Windgrove

Life on the Edge

Memories

“….I am suddenly the skinny boy I was
splashing in the sandy shallows at the lake,
tossing water by the handscoop at my sister
sunning on the dock….”

American poet John Caddy wrote the above after having seen a goldfinch bathing in a spray of splashing water.

Triggered memories.

Sunrise, sunset, sunrise, sunset. Swiftly flow the days.

coastal_wattle_1coastal_wattle_2Last week the air was bitterly cold with snow almost to sea level. A week later I am walking through the sweet scented air of a blossoming coastal wattle bush profusely announcing its determination to bring spring into being.

Was it just seven days ago that winter was here? It doesn’t seem possible.

Was it forty seven years ago that I, like John Caddy, was in the sandy shallows of Indian Lake in northern Michigan splashing water at my brothers and sister? It doesn’t seem possible.

Half a world away and half a century in time distant from my childhood, I can both picture and feel myself fearlessly jumping three feet off the dock, inner tube beneath my butt, and triumphantly landing in the water. Brave.

“Look, mom!” “Look, dad!” “Watch me!”

Such an innocent time. For three months each summer, my mother made sure we kids left the city of Detroit and felt the pleasures (and importance) of a cabin in the forest at the edge of a lake. For three months each summer we swam daily, hiked daily and fished daily with bamboo poles and night crawlers (rowing out in the evening to our favourite fishing holes, mosquito chasers burning fore and aft). After dark, because the cabin had no TV, radio or telephone, we played cards or board games or hide-and-go-seek. One summer we learned how to crochet rugs.

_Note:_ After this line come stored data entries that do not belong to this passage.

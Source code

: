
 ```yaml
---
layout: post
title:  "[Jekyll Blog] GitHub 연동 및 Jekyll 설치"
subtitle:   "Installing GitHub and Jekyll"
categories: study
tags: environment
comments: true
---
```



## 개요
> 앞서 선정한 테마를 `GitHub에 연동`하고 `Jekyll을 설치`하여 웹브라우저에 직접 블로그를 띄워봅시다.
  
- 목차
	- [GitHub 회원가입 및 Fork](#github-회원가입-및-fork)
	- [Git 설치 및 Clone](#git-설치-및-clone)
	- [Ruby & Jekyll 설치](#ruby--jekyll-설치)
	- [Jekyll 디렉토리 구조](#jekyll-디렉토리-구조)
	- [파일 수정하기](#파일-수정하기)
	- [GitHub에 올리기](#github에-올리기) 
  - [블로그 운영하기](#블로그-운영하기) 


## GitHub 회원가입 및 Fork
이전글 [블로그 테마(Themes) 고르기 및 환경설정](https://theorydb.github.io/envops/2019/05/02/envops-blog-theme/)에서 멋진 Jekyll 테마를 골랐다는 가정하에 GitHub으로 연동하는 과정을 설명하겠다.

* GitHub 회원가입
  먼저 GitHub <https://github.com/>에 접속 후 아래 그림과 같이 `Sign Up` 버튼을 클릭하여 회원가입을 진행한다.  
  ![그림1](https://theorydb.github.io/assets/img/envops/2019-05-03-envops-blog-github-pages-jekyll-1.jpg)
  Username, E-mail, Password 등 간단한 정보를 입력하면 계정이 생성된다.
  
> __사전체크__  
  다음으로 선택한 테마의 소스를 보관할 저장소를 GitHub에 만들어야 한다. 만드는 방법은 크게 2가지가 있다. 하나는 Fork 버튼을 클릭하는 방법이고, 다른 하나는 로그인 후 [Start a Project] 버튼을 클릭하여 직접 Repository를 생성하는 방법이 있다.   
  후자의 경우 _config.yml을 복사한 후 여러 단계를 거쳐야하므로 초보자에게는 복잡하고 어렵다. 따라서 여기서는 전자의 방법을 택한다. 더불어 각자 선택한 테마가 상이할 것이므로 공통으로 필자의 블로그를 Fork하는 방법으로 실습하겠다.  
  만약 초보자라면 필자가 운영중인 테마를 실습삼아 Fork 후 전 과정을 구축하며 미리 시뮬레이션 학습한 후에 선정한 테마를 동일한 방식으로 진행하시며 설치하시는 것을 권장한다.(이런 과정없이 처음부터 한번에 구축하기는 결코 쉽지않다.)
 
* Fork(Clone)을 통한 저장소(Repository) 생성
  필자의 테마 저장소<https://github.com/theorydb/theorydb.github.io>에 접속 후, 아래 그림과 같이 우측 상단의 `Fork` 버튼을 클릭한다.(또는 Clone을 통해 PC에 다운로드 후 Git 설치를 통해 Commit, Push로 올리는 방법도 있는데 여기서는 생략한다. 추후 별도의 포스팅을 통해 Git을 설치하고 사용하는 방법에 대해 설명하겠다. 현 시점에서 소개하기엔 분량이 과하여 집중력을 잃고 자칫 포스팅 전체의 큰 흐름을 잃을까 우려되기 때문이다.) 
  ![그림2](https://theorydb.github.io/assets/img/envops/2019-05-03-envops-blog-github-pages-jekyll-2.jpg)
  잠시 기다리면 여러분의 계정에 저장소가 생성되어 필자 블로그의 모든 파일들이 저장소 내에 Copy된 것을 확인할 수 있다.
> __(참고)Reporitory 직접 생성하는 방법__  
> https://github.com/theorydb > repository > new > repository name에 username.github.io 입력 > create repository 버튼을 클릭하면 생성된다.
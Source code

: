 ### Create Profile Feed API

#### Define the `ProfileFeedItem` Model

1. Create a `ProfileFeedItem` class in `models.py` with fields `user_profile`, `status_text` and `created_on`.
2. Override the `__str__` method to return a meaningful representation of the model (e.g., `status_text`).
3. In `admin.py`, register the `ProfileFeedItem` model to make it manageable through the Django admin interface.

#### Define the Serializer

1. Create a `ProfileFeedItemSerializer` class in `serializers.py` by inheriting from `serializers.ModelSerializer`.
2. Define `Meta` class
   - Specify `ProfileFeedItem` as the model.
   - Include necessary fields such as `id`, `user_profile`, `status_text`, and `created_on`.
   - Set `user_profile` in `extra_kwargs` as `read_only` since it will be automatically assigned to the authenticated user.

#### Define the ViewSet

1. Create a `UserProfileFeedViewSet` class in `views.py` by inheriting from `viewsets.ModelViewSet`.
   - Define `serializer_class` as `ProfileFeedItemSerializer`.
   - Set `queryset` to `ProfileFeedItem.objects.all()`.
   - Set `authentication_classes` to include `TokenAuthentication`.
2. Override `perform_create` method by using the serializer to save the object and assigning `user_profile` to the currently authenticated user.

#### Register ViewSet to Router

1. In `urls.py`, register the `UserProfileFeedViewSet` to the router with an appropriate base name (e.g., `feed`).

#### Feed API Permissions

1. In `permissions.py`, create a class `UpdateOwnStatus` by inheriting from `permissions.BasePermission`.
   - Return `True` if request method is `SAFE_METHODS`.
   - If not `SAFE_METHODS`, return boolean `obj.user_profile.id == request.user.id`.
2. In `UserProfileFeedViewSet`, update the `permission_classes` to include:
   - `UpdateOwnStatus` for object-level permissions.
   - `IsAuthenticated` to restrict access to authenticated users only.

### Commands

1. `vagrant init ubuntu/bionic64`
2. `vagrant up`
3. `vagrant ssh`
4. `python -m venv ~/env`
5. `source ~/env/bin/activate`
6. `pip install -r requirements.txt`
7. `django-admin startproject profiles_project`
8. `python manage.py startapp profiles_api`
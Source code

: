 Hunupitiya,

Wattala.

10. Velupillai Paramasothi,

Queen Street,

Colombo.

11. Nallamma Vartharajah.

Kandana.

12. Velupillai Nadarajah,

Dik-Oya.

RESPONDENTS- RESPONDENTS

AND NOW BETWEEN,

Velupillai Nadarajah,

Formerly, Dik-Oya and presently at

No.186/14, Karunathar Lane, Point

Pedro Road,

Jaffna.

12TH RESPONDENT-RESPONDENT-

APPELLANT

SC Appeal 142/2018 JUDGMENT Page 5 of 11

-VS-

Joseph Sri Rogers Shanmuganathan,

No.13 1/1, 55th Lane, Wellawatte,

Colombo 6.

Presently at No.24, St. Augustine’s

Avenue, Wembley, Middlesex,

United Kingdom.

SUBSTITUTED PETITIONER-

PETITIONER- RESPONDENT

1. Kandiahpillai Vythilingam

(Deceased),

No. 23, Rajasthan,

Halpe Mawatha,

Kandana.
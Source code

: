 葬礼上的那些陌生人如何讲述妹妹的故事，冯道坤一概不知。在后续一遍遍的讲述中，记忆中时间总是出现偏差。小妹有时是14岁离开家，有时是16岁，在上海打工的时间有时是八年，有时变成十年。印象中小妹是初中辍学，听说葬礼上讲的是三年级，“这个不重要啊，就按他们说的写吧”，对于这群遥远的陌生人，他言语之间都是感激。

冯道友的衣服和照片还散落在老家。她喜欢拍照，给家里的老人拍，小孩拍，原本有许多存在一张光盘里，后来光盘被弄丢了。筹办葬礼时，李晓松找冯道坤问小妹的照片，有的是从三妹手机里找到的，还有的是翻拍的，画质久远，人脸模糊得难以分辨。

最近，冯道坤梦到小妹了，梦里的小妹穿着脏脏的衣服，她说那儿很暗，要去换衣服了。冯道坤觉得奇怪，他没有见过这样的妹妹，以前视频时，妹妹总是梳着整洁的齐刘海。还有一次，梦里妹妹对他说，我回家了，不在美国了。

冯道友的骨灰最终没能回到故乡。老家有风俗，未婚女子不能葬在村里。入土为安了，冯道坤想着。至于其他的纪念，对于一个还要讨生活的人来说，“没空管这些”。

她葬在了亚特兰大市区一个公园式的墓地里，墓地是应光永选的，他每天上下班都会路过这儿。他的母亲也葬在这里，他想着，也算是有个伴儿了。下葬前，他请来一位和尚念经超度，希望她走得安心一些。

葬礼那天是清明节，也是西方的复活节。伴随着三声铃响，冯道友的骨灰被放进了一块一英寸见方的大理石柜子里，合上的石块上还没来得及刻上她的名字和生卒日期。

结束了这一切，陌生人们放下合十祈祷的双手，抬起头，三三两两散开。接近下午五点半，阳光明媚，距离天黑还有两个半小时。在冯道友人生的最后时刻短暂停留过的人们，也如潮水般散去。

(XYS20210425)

If, as kids usually do, we asked for an outboard motor for the boat, my mother would simply say: “Why? You’ll see and hear more if you go slowly through the water by rowing. Besides, the noise will disturb the fish and birds.”

My mother took me deer hunting with bow and arrow. She taught me how to tell “north” by placing sticks in the ground and watching the sun’s shadow trace a directional path (just, in case, I ever got lost). She took me to secret groves in the forest and exclaimed how old and beautiful they were; lucky that the loggers had missed them.

She loved the natural environment and passed this love on to me.